Девушка стояла ступенькой выше, лицо ее казалось очень бледным при свете одинокого уличного фонаря.

— Вы были очень добры, — снова повторила она, а потом, склонившись, поцеловала его в щеку. Прежде чем Малколм опомнился и понял, что произошло, Марсия уже закрыла за собой дверь.

Он расплатился с шофером такси и, сунув руки в карманы, медленно зашагал в сторону моря. Волны с тихим шелестом набегали на песок.

Предавшись воспоминаниям, Малколм видел перед собой образ Элизабет, и вместе с тем ему трудно было забыть страдальческое бледное лицо Марсии и ее судорожно сжатые руки.

Марсия была смелой девушкой; не каждая из ее сверстниц при таких обстоятельствах отважилась бы предложить мужчине, который намного старше ее, на ней жениться.

Может быть, стоит поговорить завтра с полковником и убедить его дать дочери свободу? Пожалуй, надо попробовать, размышлял Малколм. Ничего не говоря Марсии, он может попытаться предложить ее отцу какие-нибудь сто пятьдесят фунтов в год при условии, что он даст Марсии возможность начать самостоятельную жизнь.

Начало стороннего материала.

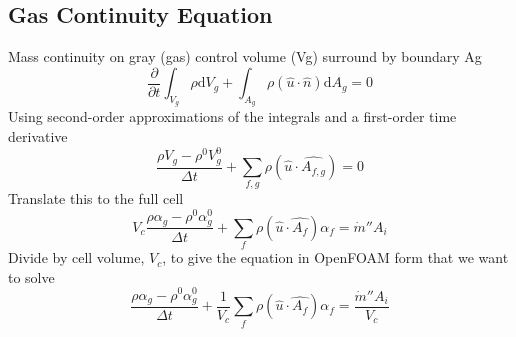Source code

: \documentclass{article}
\renewcommand{\vec}[1]{\ensuremath{\hat{#1}}}
\renewcommand{\d}{\mathrm{d}}
\begin{document}
  \subsection{Gas Continuity Equation}
    Mass continuity on gray (gas) control volume (Vg) surround by boundary Ag
    \begin{equation*}
        \frac{\partial}{\partial t}\int_{V_g} \rho \d V_g 
      + \int_{A_g} \rho (\vec{u} \cdot \vec{n}) \d A_g
      = 0
    \end{equation*}
    Using second-order approximations of the integrals and a first-order time derivative
    \begin{equation*}
        \frac{\rho V_g - \rho^0 V_g^0}{\Delta t}
      + \sum_{f,g}\rho(\vec{u}\cdot\vec{A_{f,g}})
      = 0
    \end{equation*}
    Translate this to the full cell
    \begin{equation*}
        V_c\frac{\rho \alpha_g - \rho^0 \alpha_g^0}{\Delta t}
      + \sum_{f}\rho(\vec{u}\cdot\vec{A_{f}})\alpha_f
      = \dot{m}'' A_i
    \end{equation*}
    Divide by cell volume, $V_c$, to give the equation in OpenFOAM form that we want to solve
    \begin{equation}
      \label{eq:gasCont}
      \boxed{
        \frac{\rho \alpha_g - \rho^0 \alpha_g^0}{\Delta t}
      + \frac{1}{V_c}\sum_{f}\rho (\vec{u}\cdot\vec{A_{f}})\alpha_f
      = \frac{\dot{m}'' A_i}{V_c}
      }
    \end{equation}
\end{document}
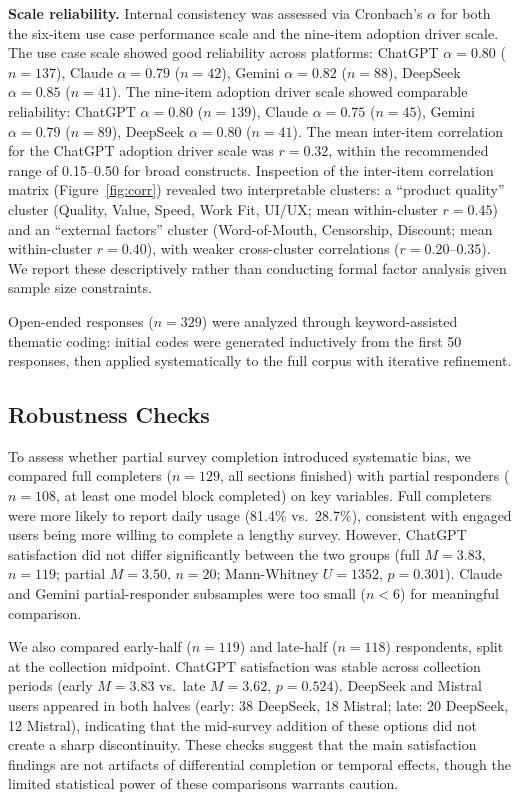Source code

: \documentclass[10pt,twocolumn]{article}
\begin{document}
\textbf{Scale reliability.} Internal consistency was assessed via Cronbach's $\alpha$ for both the six-item use case performance scale and the nine-item adoption driver scale. The use case scale showed good reliability across platforms: ChatGPT $\alpha=0.80$ ($n=137$), Claude $\alpha=0.79$ ($n=42$), Gemini $\alpha=0.82$ ($n=88$), DeepSeek $\alpha=0.85$ ($n=41$). The nine-item adoption driver scale showed comparable reliability: ChatGPT $\alpha=0.80$ ($n=139$), Claude $\alpha=0.75$ ($n=45$), Gemini $\alpha=0.79$ ($n=89$), DeepSeek $\alpha=0.80$ ($n=41$). The mean inter-item correlation for the ChatGPT adoption driver scale was $r=0.32$, within the recommended range of 0.15--0.50 for broad constructs. Inspection of the inter-item correlation matrix (Figure~\ref{fig:corr}) revealed two interpretable clusters: a ``product quality'' cluster (Quality, Value, Speed, Work Fit, UI/UX; mean within-cluster $r=0.45$) and an ``external factors'' cluster (Word-of-Mouth, Censorship, Discount; mean within-cluster $r=0.40$), with weaker cross-cluster correlations ($r=0.20$--$0.35$). We report these descriptively rather than conducting formal factor analysis given sample size constraints.

Open-ended responses ($n=329$) were analyzed through keyword-assisted thematic coding: initial codes were generated inductively from the first 50 responses, then applied systematically to the full corpus with iterative refinement.


\subsection{Robustness Checks}

To assess whether partial survey completion introduced systematic bias, we compared full completers ($n=129$, all sections finished) with partial responders ($n=108$, at least one model block completed) on key variables. Full completers were more likely to report daily usage (81.4\% vs.\ 28.7\%), consistent with engaged users being more willing to complete a lengthy survey. However, ChatGPT satisfaction did not differ significantly between the two groups (full $M=3.83$, $n=119$; partial $M=3.50$, $n=20$; Mann-Whitney $U=1352$, $p=0.301$). Claude and Gemini partial-responder subsamples were too small ($n<6$) for meaningful comparison.

We also compared early-half ($n=119$) and late-half ($n=118$) respondents, split at the collection midpoint. ChatGPT satisfaction was stable across collection periods (early $M=3.83$ vs.\ late $M=3.62$, $p=0.524$). DeepSeek and Mistral users appeared in both halves (early: 38 DeepSeek, 18 Mistral; late: 20 DeepSeek, 12 Mistral), indicating that the mid-survey addition of these options did not create a sharp discontinuity. These checks suggest that the main satisfaction findings are not artifacts of differential completion or temporal effects, though the limited statistical power of these comparisons warrants caution.
\end{document}
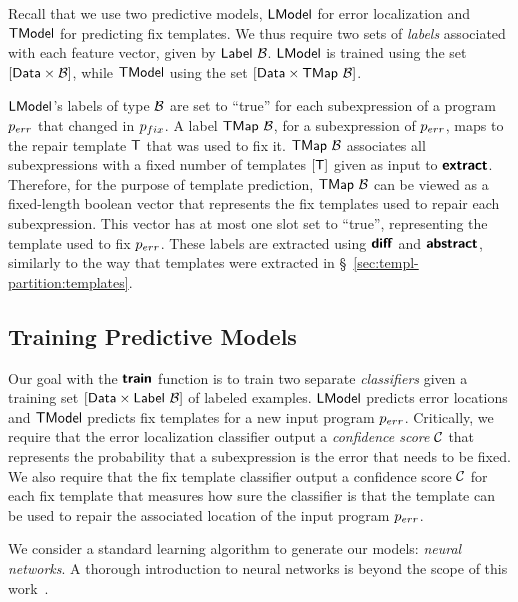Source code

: Recall that we use two predictive models, $\mathsf{LModel}$ for error localization and
$\mathsf{TModel}$ for predicting fix templates. We thus require two sets of
\emph{labels} associated with each feature vector, given by
$\mathsf{Label}\ \mathcal{B}$. $\mathsf{LModel}$ is trained using the set $[\mathsf{Data} \times
\mathcal{B}]$, while $\mathsf{TModel}$ using the set $[\mathsf{Data} \times
\mathsf{TMap}\ \mathcal{B}]$.

$\mathsf{LModel}$'s labels of type $\mathcal{B}$ are set to ``true'' for each subexpression
of a program $p_{err}$ that changed in $p_{fix}$. A label $\mathsf{TMap}\ \mathcal{B}$, for a
subexpression of $p_{err}$, maps to the repair template $\mathsf{T}$ that was used to fix
it. $\mathsf{TMap}\ \mathcal{B}$ associates all subexpressions with a fixed number of
templates $[\mathsf{T}]$ given as input to $\bm{\mathsf{extract}}$. Therefore, for the
purpose of template prediction, $\mathsf{TMap}\ \mathcal{B}$ can be viewed as a
fixed-length boolean vector that represents the fix templates used to repair
each subexpression. This vector has at most one slot set to ``true'',
representing the template used to fix $p_{err}$. These labels are extracted using
$\bm{\mathsf{diff}}$ and $\bm{\mathsf{abstract}}$, similarly to the way that templates were extracted
in \S~\ref{sec:templ-partition:templates}.


\subsection{Training Predictive Models}
\label{sec:templ-pred:train}
\lstDeleteShortInline{|}

Our goal with the $\bm{\mathsf{train}}$ function is to train two separate
\emph{classifiers} given a training set $[\mathsf{Data} \times
\mathsf{Label}\ \mathcal{B}]$ of labeled examples. $\mathsf{LModel}$ predicts error locations and
$\mathsf{TModel}$ predicts fix templates for a new input program $p_{err}$. Critically, we
require that the error localization classifier output a \emph{confidence score}
$\mathcal{C}$ that represents the probability that a subexpression is the error that
needs to be fixed. We also require that the fix template classifier output a
confidence score $\mathcal{C}$ for each fix template that measures
how sure the classifier is that the template can be used to repair the
associated location of the input program $p_{err}$.

We consider a standard learning algorithm to generate our models: \emph{neural
networks}. A thorough introduction to neural networks is
beyond the scope of this work~\citep{Hastie2009-bn,Nielsen2015-pu}.

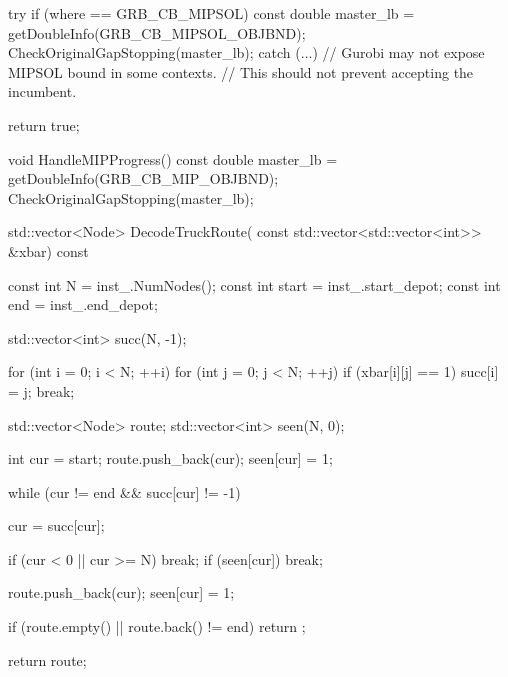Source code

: {{{{                try
                {
                    if (where == GRB_CB_MIPSOL)
                    {
                        const double master_lb = getDoubleInfo(GRB_CB_MIPSOL_OBJBND);
                        CheckOriginalGapStopping(master_lb);
                    }
                }
                catch (...)
                {
                    // Gurobi may not expose MIPSOL bound in some contexts.
                    // This should not prevent accepting the incumbent.
                }

                return true;
            }

            void HandleMIPProgress()
            {
                const double master_lb = getDoubleInfo(GRB_CB_MIP_OBJBND);
                CheckOriginalGapStopping(master_lb);
            }

            std::vector<Node> DecodeTruckRoute(
                const std::vector<std::vector<int>> &xbar) const
            {
                const int N = inst_.NumNodes();
                const int start = inst_.start_depot;
                const int end = inst_.end_depot;

                std::vector<int> succ(N, -1);

                for (int i = 0; i < N; ++i)
                {
                    for (int j = 0; j < N; ++j)
                    {
                        if (xbar[i][j] == 1)
                        {
                            succ[i] = j;
                            break;
                        }
                    }
                }

                std::vector<Node> route;
                std::vector<int> seen(N, 0);

                int cur = start;
                route.push_back(cur);
                seen[cur] = 1;

                while (cur != end && succ[cur] != -1)
                {
                    cur = succ[cur];

                    if (cur < 0 || cur >= N)
                        break;
                    if (seen[cur])
                        break;

                    route.push_back(cur);
                    seen[cur] = 1;
                }

                if (route.empty() || route.back() != end)
                {
                    return {};
                }

                return route;
            }

}}}
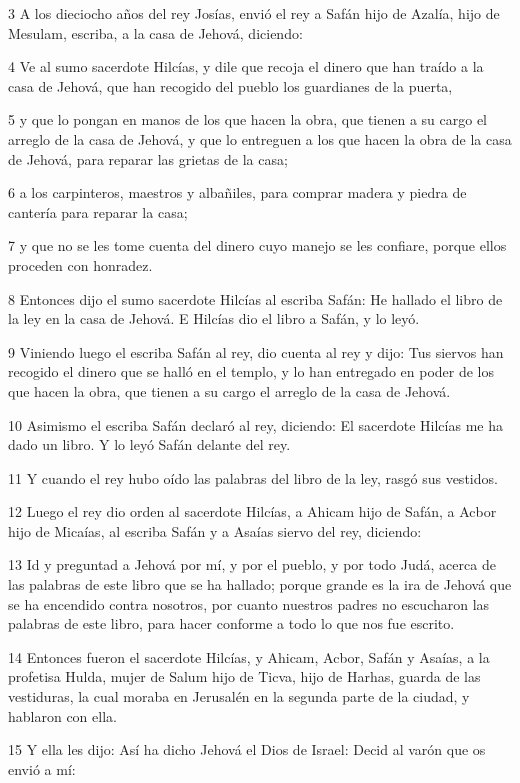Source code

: \par 3 A los dieciocho años del rey Josías, envió el rey a Safán hijo de Azalía, hijo de Mesulam, escriba, a la casa de Jehová, diciendo:
\par 4 Ve al sumo sacerdote Hilcías, y dile que recoja el dinero que han traído a la casa de Jehová, que han recogido del pueblo los guardianes de la puerta,
\par 5 y que lo pongan en manos de los que hacen la obra, que tienen a su cargo el arreglo de la casa de Jehová, y que lo entreguen a los que hacen la obra de la casa de Jehová, para reparar las grietas de la casa;
\par 6 a los carpinteros, maestros y albañiles, para comprar madera y piedra de cantería para reparar la casa;
\par 7 y que no se les tome cuenta del dinero cuyo manejo se les confiare, porque ellos proceden con honradez.
\par 8 Entonces dijo el sumo sacerdote Hilcías al escriba Safán: He hallado el libro de la ley en la casa de Jehová. E Hilcías dio el libro a Safán, y lo leyó.
\par 9 Viniendo luego el escriba Safán al rey, dio cuenta al rey y dijo: Tus siervos han recogido el dinero que se halló en el templo, y lo han entregado en poder de los que hacen la obra, que tienen a su cargo el arreglo de la casa de Jehová.
\par 10 Asimismo el escriba Safán declaró al rey, diciendo: El sacerdote Hilcías me ha dado un libro. Y lo leyó Safán delante del rey.
\par 11 Y cuando el rey hubo oído las palabras del libro de la ley, rasgó sus vestidos.
\par 12 Luego el rey dio orden al sacerdote Hilcías, a Ahicam hijo de Safán, a Acbor hijo de Micaías, al escriba Safán y a Asaías siervo del rey, diciendo:
\par 13 Id y preguntad a Jehová por mí, y por el pueblo, y por todo Judá, acerca de las palabras de este libro que se ha hallado; porque grande es la ira de Jehová que se ha encendido contra nosotros, por cuanto nuestros padres no escucharon las palabras de este libro, para hacer conforme a todo lo que nos fue escrito.
\par 14 Entonces fueron el sacerdote Hilcías, y Ahicam, Acbor, Safán y Asaías, a la profetisa Hulda, mujer de Salum hijo de Ticva, hijo de Harhas, guarda de las vestiduras, la cual moraba en Jerusalén en la segunda parte de la ciudad, y hablaron con ella.
\par 15 Y ella les dijo: Así ha dicho Jehová el Dios de Israel: Decid al varón que os envió a mí:
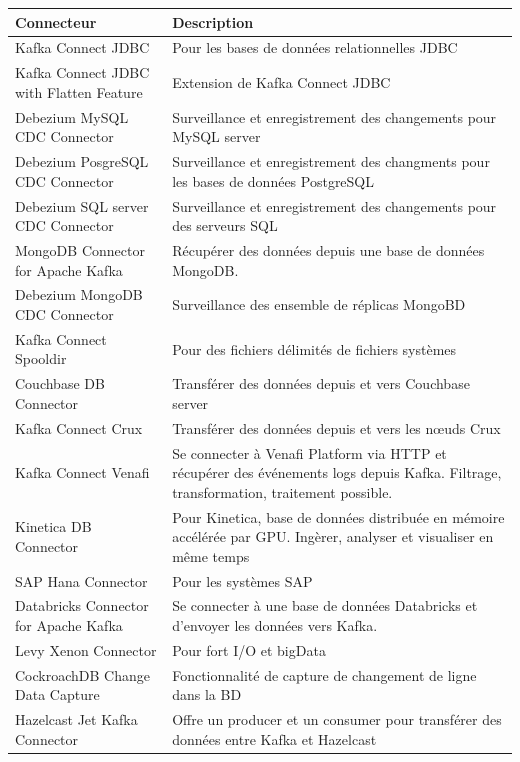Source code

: \documentclass[11pt]{article}
\begin{document}
			\begin{longtable}{|p{7.5cm}|p{7.5cm}|}
				\hline
				\rowcolor{lightgray} Connecteur & Description\\\hline
				\endhead
				Kafka Connect JDBC & Pour les bases de données relationnelles JDBC\\\hline
				Kafka Connect JDBC with Flatten Feature & Extension de Kafka Connect JDBC\\\hline
				Debezium MySQL CDC Connector & Surveillance et enregistrement des changements pour MySQL server\\\hline
				Debezium PosgreSQL CDC Connector & Surveillance et enregistrement des changments pour les bases de données PostgreSQL\\\hline
				Debezium SQL server CDC Connector & Surveillance et enregistrement des changements pour des serveurs SQL\\\hline
				MongoDB Connector for Apache Kafka & Récupérer des données depuis une base de données MongoDB.\\\hline
				Debezium MongoDB CDC Connector & Surveillance des ensemble de réplicas MongoBD\\\hline
				Kafka Connect Spooldir & Pour des fichiers délimités de fichiers systèmes\\\hline
				Couchbase DB Connector & Transférer des données depuis et vers Couchbase server\\\hline
				Kafka Connect Crux & Transférer des données depuis et vers les nœuds Crux\\\hline
				Kafka Connect Venafi & Se connecter à Venafi Platform via HTTP et récupérer des événements logs depuis Kafka. Filtrage, transformation, traitement possible.\\\hline
				Kinetica DB Connector & Pour Kinetica, base de données distribuée en mémoire accélérée par GPU. Ingèrer, analyser et visualiser en même temps\\\hline
				SAP Hana Connector & Pour les systèmes SAP\\\hline
				Databricks Connector for Apache Kafka & Se connecter à une base de données Databricks et d'envoyer les données vers Kafka.\\\hline
				Levy Xenon Connector & Pour fort I/O et bigData\\\hline
				CockroachDB Change Data Capture & Fonctionnalité de capture de changement de ligne dans la BD\\\hline
				Hazelcast Jet Kafka Connector & Offre un producer et un consumer pour transférer des données entre Kafka et Hazelcast\\\hline

\end{longtable}
\end{document}
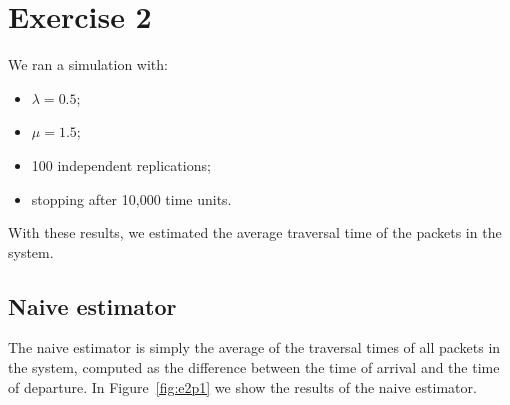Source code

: \documentclass[a4paper]{article}
\begin{document}
\section*{Exercise 2}

We ran a simulation with:
\begin{itemize}
    \setlength\itemsep{0.01em}
  \item $\lambda = 0.5$;
  \item $\mu = 1.5$;
  \item 100 independent replications;
  \item stopping after 10,000 time units.
\end{itemize}

With these results, we estimated the average traversal time of the packets in the system.

\subsection*{Naive estimator}

The naive estimator is simply the average of the traversal times of all packets in the system, computed as the difference between the time of arrival and the time of departure. In Figure~\ref{fig:e2p1} we show the results of the naive estimator.
\end{document}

У Малколма и в мыслях не было сделать Марсию в какой-то степени зависимой от себя, и здравый смысл заставил его скептически отвергнуть подобную филантропию. Какое ему, в сущности, дело до судьбы девушки, отец которой был явным бездельником и мотом, и кто знает, не пойдет ли и дочь по его стопам?

Возможно, все это спланировано, говорил он себе.

Но интуитивно чувствовал, что Марсия — честная и невинная девушка и соблазны Ривьеры еще не испортили ее.

«Такой отец заслуживает хорошей порки на конюшне», — в сердцах подумал он.

Но тут же осознал, сколь нелепо тратить свой гнев на такого человека, как полковник. Это не поможет изменить ни его флегматичный характер, ни полное нежелание и неспособность трудиться и честно зарабатывать себе на жизнь.

«Черт побери, но я все-таки должен как-то помочь ей!» — думал он.

И тут Малколм подумал, что ему следует поговорить об этом с Элизабет и попросить у нее совета.

Теперь он знал, что она никогда не отказывает в помощи человеку, попавшему в беду, и про себя решил быть таким же. Марсия обратилась к нему со своей бедой, и он должен помочь ей.

За один только день, думал он, под влиянием Элизабет он проникся идеей служения ближнему.

Перед сном мысли его были только об Элизабет. Он снова видел, как она стоит на веранде, запрокинув голову, и к ее протянутым рукам слетаются голуби.